Although periostin was confirmed to facilitate the pathogenesis of endometriosis by enhancing the migration, invasion, and adhesion of human endometrial stromal cells (ESCs), its effect on the endometrial epithelial cells (EECs) is still unknown. The current study aimed to determine whether periostin enhanced the epithelial-mesenchymal transition (EMT) of EECs. EECs were isolated from 12 women with endometriosis. The migration and invasion abilities of EECs were evaluated by transwell assays. Expressions of proteins were detected by western blot. After treatment with periostin, the migration and invasion abilities of EECs were enhanced. Additionally, E-cadherin and keratin were downregulated while N-cadherin and vimentin were upregulated in EECs. Simultaneously, levels of ILK, p-Akt, slug, and Zeb1 were all upregulated in EECs. After silencing the expression of ILK in EECs, levels of p-Akt, slug, Zeb1, N-cadherin, and vimentin were downregulated while E-cadherin and keratin were upregulated.
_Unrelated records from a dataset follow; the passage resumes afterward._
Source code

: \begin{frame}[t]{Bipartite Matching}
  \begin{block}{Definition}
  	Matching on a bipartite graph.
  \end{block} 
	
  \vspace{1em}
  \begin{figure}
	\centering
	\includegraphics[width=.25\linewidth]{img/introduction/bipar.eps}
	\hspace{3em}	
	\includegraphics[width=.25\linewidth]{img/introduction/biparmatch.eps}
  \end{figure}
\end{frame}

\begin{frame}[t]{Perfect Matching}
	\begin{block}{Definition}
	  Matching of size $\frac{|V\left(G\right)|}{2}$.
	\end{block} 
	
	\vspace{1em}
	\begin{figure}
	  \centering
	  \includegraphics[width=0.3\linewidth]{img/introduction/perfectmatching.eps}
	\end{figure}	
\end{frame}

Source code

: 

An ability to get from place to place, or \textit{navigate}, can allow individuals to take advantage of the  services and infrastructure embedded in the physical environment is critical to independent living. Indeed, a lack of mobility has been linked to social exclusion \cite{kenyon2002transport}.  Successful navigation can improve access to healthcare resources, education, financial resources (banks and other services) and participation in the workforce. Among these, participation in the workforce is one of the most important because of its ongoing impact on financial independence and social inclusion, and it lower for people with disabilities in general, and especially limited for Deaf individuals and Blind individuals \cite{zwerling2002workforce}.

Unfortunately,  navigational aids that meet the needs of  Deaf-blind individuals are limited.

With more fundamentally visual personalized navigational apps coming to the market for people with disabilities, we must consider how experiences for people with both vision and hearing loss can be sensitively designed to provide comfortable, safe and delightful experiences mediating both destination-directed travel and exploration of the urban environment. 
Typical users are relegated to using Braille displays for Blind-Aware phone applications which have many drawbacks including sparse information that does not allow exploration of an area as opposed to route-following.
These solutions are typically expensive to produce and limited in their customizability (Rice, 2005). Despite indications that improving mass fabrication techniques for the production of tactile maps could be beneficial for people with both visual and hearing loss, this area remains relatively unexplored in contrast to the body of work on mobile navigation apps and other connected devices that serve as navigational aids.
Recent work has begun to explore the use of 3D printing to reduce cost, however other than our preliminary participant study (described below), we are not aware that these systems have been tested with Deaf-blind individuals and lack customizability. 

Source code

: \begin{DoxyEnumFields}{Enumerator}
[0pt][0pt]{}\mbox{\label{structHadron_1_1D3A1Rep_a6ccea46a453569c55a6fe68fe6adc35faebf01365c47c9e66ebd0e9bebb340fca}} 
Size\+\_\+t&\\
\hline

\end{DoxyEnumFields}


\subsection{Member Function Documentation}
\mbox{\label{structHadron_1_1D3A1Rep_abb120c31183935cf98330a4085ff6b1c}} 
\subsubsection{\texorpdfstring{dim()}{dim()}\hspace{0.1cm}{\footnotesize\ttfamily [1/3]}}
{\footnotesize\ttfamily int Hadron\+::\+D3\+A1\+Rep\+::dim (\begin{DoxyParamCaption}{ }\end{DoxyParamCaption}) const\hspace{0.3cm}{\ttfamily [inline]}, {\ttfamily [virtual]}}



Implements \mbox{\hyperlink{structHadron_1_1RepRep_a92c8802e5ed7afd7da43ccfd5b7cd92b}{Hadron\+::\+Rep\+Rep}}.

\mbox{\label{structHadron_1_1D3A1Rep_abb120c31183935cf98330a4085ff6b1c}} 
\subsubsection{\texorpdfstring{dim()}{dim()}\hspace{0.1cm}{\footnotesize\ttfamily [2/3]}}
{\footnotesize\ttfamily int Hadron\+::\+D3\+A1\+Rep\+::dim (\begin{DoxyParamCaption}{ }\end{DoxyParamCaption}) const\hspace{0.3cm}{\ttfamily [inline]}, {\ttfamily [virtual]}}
Although periostin weakened the above effects in EECs after silencing the expression of ILK, it failed to induce the EMT of EECs. Thus, periostin enhanced invasion and migration abilities of EECs and facilitated the EMT of EECs through ILK-Akt signaling pathway. Playing a pivotal role in the pathogenesis of endometriosis, periostin may be a new clinical therapy target for endometriosis.